I drew peg 2, luckily a short walk. This peg has an inviting margin just top kit distance to the left and close to the bank just twenty inches deep, plenty for me to be confident fish would feed there. Again because of the distance I fed micros by hand and one fish showed up very quickly. But I didn't get a bite in the swim for four hours, a nightmare. Even switching to feeding the micros in a pot didn't improve the situation. With forty pound in the net from my backup line and two hours to go I changed the feed in the margin to just a few grains of corn and a small amount of micros. Very soon large fish started to show and with 90 minutes to go I hooked and landed a seven pound carp. This was followed by three at five pounds and several more smaller fish. Final weight 103 pound and fourth in the match only six pound off second.
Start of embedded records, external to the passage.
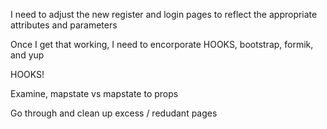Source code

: I need to adjust the new register and login pages to reflect the appropriate attributes and parameters

Once I get that working, I need to encorporate HOOKS, bootstrap, formik, and yup

HOOKS!

Examine, mapstate vs mapstate to props


Go through and clean up excess / redudant pages


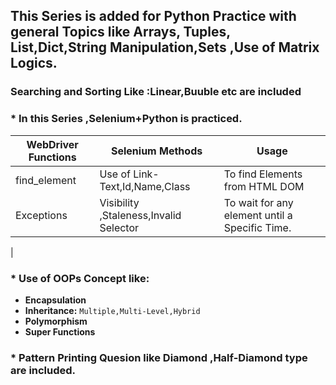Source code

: ## This Series is added for Python Practice with general Topics like Arrays, Tuples, List,Dict,String Manipulation,Sets ,Use of Matrix Logics.

### Searching and Sorting Like :Linear,Buuble etc are included
### * In this Series ,Selenium+Python is practiced.
 | **WebDriver Functions**  | **Selenium Methods** | **Usage**
 |--------------------|----------------|---------------|
 | find_element | Use of Link-Text,Id,Name,Class | To find Elements from HTML DOM 
 | Exceptions | Visibility ,Staleness,Invalid Selector | To wait for any element until a Specific Time.
 | 

### * Use of OOPs Concept like:
* **Encapsulation**
* **Inheritance:** `Multiple,Multi-Level,Hybrid`
* **Polymorphism**
* **Super Functions**
 
### * Pattern Printing Quesion like Diamond ,Half-Diamond type are included.
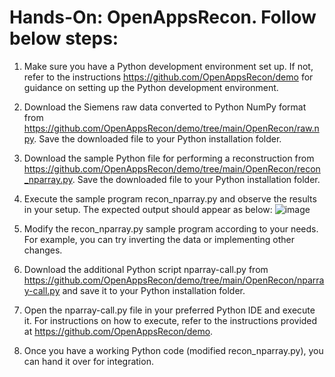 
# Hands-On: OpenAppsRecon. Follow below steps:

1. Make sure you have a Python development environment set up. If not, refer to the instructions https://github.com/OpenAppsRecon/demo for guidance on setting up the Python development environment.

2. Download the Siemens raw data converted to Python NumPy format from https://github.com/OpenAppsRecon/demo/tree/main/OpenRecon/raw.npy. Save the downloaded file to your Python installation folder.

3. Download the sample Python file for performing a reconstruction from https://github.com/OpenAppsRecon/demo/tree/main/OpenRecon/recon_nparray.py. Save the downloaded file to your Python installation folder.

4. Execute the sample program recon_nparray.py and observe the results in your setup. The expected output should appear as below:
![image](https://github.com/OpenAppsRecon/demo/assets/142770538/a38d85fa-d3ed-489d-9025-0b3a24114583)

5. Modify the recon_nparray.py sample program according to your needs. For example, you can try inverting the data or implementing other changes.

6. Download the additional Python script nparray-call.py from https://github.com/OpenAppsRecon/demo/tree/main/OpenRecon/nparray-call.py and save it to your Python installation folder.

7. Open the nparray-call.py file in your preferred Python IDE and execute it. For instructions on how to execute, refer to the instructions provided at https://github.com/OpenAppsRecon/demo.

8. Once you have a working Python code (modified recon_nparray.py), you can hand it over for integration.
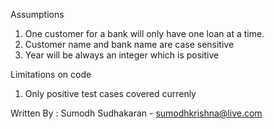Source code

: ﻿Assumptions
1. One customer for a bank will only have one loan at a time.
2. Customer name and bank name are case sensitive
3. Year will be always an integer which is positive

Limitations on code
1. Only positive test cases covered currenly

Written By : Sumodh Sudhakaran - sumodhkrishna@live.com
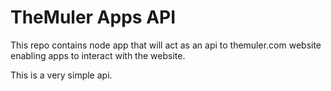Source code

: # TheMuler Apps API

This repo contains node app that will act as an api to themuler.com website enabling apps to interact with the website.

This is a very simple api.
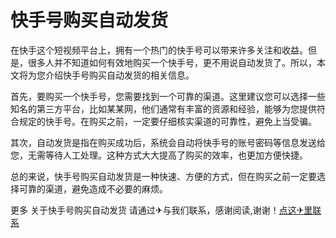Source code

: # 快手号购买自动发货

在快手这个短视频平台上，拥有一个热门的快手号可以带来许多关注和收益。但是，很多人并不知道如何有效地购买一个快手号，更不用说自动发货了。所以，本文将为您介绍快手号购买自动发货的相关信息。

首先，要购买一个快手号，您需要找到一个可靠的渠道。这里建议您可以选择一些知名的第三方平台，比如某某网，他们通常有丰富的资源和经验，能够为您提供符合规定的快手号。在购买之前，一定要仔细核实渠道的可靠性，避免上当受骗。

其次，自动发货是指在购买成功后，系统会自动将快手号的账号密码等信息发送给您，无需等待人工处理。这种方式大大提高了购买的效率，也更加方便快捷。

总的来说，快手号购买自动发货是一种快速、方便的方式，但在购买之前一定要选择可靠的渠道，避免造成不必要的麻烦。

更多 关于快手号购买自动发货 请通过✈与我们联系，感谢阅读,谢谢！[点这✈里联系](https://w.k02.cc)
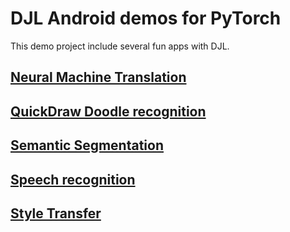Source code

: # DJL Android demos for PyTorch

This demo project include several fun apps with DJL.

## [Neural Machine Translation](neural_machine_translation/README.md)
## [QuickDraw Doodle recognition](quickdraw_recognition/README.md)
## [Semantic Segmentation](semantic_segmentation/README.md)
## [Speech recognition](speech_recognition/README.md)
## [Style Transfer](style_transfer_cyclegan/README.md)

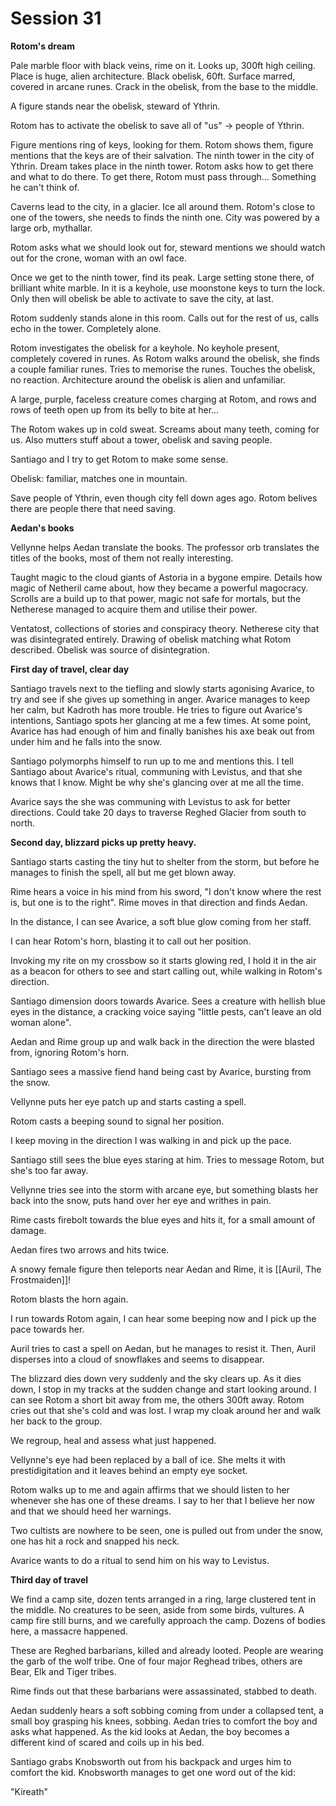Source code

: # Session 31
**Rotom's dream**

Pale marble floor with black veins, rime on it. Looks up, 300ft high ceiling. Place is huge, alien architecture. Black obelisk, 60ft. Surface marred, covered in arcane runes. Crack in the obelisk, from the base to the middle.

A figure stands near the obelisk, steward of Ythrin.

Rotom has to activate the obelisk to save all of "us" -> people of Ythrin.

Figure mentions ring of keys, looking for them. Rotom shows them, figure mentions that the keys are of their salvation. The ninth tower in the city of Ythrin. Dream takes place in the ninth tower. Rotom asks how to get there and what to do there. To get there, Rotom must pass through... Something he can't think of.

Caverns lead to the city, in a glacier. Ice all around them. Rotom's close to one of the towers, she needs to finds the ninth one. City was powered by a large orb, mythallar.

Rotom asks what we should look out for, steward mentions we should watch out for the crone, woman with an owl face.

Once we get to the ninth tower, find its peak. Large setting stone there, of brilliant white marble. In it is a keyhole, use moonstone keys to turn the lock. Only then will obelisk be able to activate to save the city, at last.

Rotom suddenly stands alone in this room. Calls out for the rest of us, calls echo in the tower. Completely alone.

Rotom investigates the obelisk for a keyhole. No keyhole present, completely covered in runes. As Rotom walks around the obelisk, she finds a couple familiar runes. Tries to memorise the runes. Touches the obelisk, no reaction. Architecture around the obelisk is alien and unfamiliar.

A large, purple, faceless creature comes charging at Rotom, and rows and rows of teeth open up from its belly to bite at her...

The Rotom wakes up in cold sweat. Screams about many teeth, coming for us. Also mutters stuff about a tower, obelisk and saving people.

Santiago and I try to get Rotom to make some sense.

Obelisk: familiar, matches one in mountain.

Save people of Ythrin, even though city fell down ages ago. Rotom belives there are people there that need saving.

**Aedan's books**

Vellynne helps Aedan translate the books. The professor orb translates the titles of the books, most of them not really interesting.

Taught magic to the cloud giants of Astoria in a bygone empire. Details how magic of Netheril came about, how they became a powerful magocracy. Scrolls are a build up to that power, magic not safe for mortals, but the Netherese managed to acquire them and utilise their power.

Ventatost, collections of stories and conspiracy theory. Netherese city that was disintegrated entirely. Drawing of obelisk matching what Rotom described. Obelisk was source of disintegration.

**First day of travel, clear day**

Santiago travels next to the tiefling and slowly starts agonising Avarice, to try and see if she gives up something in anger. Avarice manages to keep her calm, but Kadroth has more trouble. He tries to figure out Avarice's intentions, Santiago spots her glancing at me a few times. At some point, Avarice has had enough of him and finally banishes his axe beak out from under him and he falls into the snow.

Santiago polymorphs himself to run up to me and mentions this. I tell Santiago about Avarice's ritual, communing with Levistus, and that she knows that I know. Might be why she's glancing over at me all  the time.

Avarice says the she was communing with Levistus to ask for better directions. Could take 20 days to traverse Reghed Glacier from south to north.

**Second day, blizzard picks up pretty heavy.**

Santiago starts casting the tiny hut to shelter from the storm, but before he manages to finish the spell, all but me get blown away.

Rime hears a voice in his mind from his sword, "I don't know where the rest is, but one is to the right". Rime moves in that direction and finds Aedan.

In the distance, I can see Avarice, a soft blue glow coming from her staff.

I can hear Rotom's horn, blasting it to call out her position.

Invoking my rite on my crossbow so it starts glowing red, I hold it in the air as a beacon for others to see and start calling out, while walking in Rotom's direction.

Santiago dimension doors towards Avarice. Sees a creature with hellish blue eyes in the distance, a cracking voice saying "little pests, can't leave an old woman alone".

Aedan and Rime group up and walk back in the direction the were blasted from, ignoring Rotom's horn.

Santiago sees a massive fiend hand being cast by Avarice, bursting from the snow.

Vellynne puts her eye patch up and starts casting a spell.

Rotom casts a beeping sound to signal her position.

I keep moving in the direction I was walking in and pick up the pace.

Santiago still sees the blue eyes staring at him. Tries to message Rotom, but she's too far away.

Vellynne tries see into the storm with arcane eye, but something blasts her back into the snow, puts hand over her eye and writhes in pain.

Rime casts firebolt towards the blue eyes and hits it, for a small amount of damage.

Aedan fires two arrows and hits twice.

A snowy female figure then teleports near Aedan and Rime, it is [[Auril, The Frostmaiden]]!

Rotom blasts the horn again.

I run towards Rotom again, I can hear some beeping now and I pick up the pace towards her.

Auril tries to cast a spell on Aedan, but he manages to resist it. Then, Auril disperses into a cloud of snowflakes and seems to disappear.

The blizzard dies down very suddenly and the sky clears up. As it dies down, I stop in my tracks at the sudden change and start looking around. I can see Rotom a short bit away from me, the others 300ft away. Rotom cries out that she's cold and was lost. I wrap my cloak around her and walk her back to the group.

We regroup, heal and assess what just happened.

Vellynne's eye had been replaced by a ball of ice. She melts it with prestidigitation and it leaves behind an empty eye socket.

Rotom walks up to me and again affirms that we should listen to her whenever she has one of these dreams. I say to her that I believe her now and that we should heed her warnings.

Two cultists are nowhere to be seen, one is pulled out from under the snow, one has hit a rock and snapped his neck.

Avarice wants to do a ritual to send him on his way to Levistus.

**Third day of travel**

We find a camp site, dozen tents arranged in a ring, large clustered tent in the middle. No creatures to be seen, aside from some birds, vultures. A camp fire still burns, and we carefully approach the camp. Dozens of bodies here, a massacre happened.

These are Reghed barbarians, killed and already looted. People are wearing the garb of the wolf tribe. One of four major Reghead tribes, others are Bear, Elk and Tiger tribes.

Rime finds out that these barbarians were assassinated, stabbed to death.

Aedan suddenly hears a soft sobbing coming from under a collapsed tent, a small boy grasping his knees, sobbing. Aedan tries to comfort the boy and asks what happened. As the kid looks at Aedan, the boy becomes a different kind of scared and coils up in his bed.

Santiago grabs Knobsworth out from his backpack and urges him to comfort the kid. Knobsworth manages to get one word out of the kid:

"Kireath"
It may have been the change in feed or it may have been a timing thing. I tend to favour the change of feed theory because the response to the change was rapid and obvious.

My margin rigs are as simple as I can make them. I prefer a float with a bristle so the BGT1 from Buygoodtackle.com* is ideal. I use the 0.2g size and shot that with two No.6 shot just above the 10 ten inch hooklength. I have taken to adding a spring eye just to protect the side eye.



Mainline is Reflo Power 0.17. Hooklength will either be 0.17 Reflo to a size 18 Fox Match Carp 2 (sadly no longer available thanks to Ricky Teal, but I stocked up) or 0.13 to a Kamasan B611 size 16. I have found the yellow Preston 16 solid to be a good elastic. I don't use pullas. I also have some 18-20 solid for days when the fish need a bit more control.

Margin fishing isn't always easy, needs fathoming out and can work for the entire match, not just the last hour as some will maintain. Get it right and even with a slow start you can put together a framing or winning weight very quickly.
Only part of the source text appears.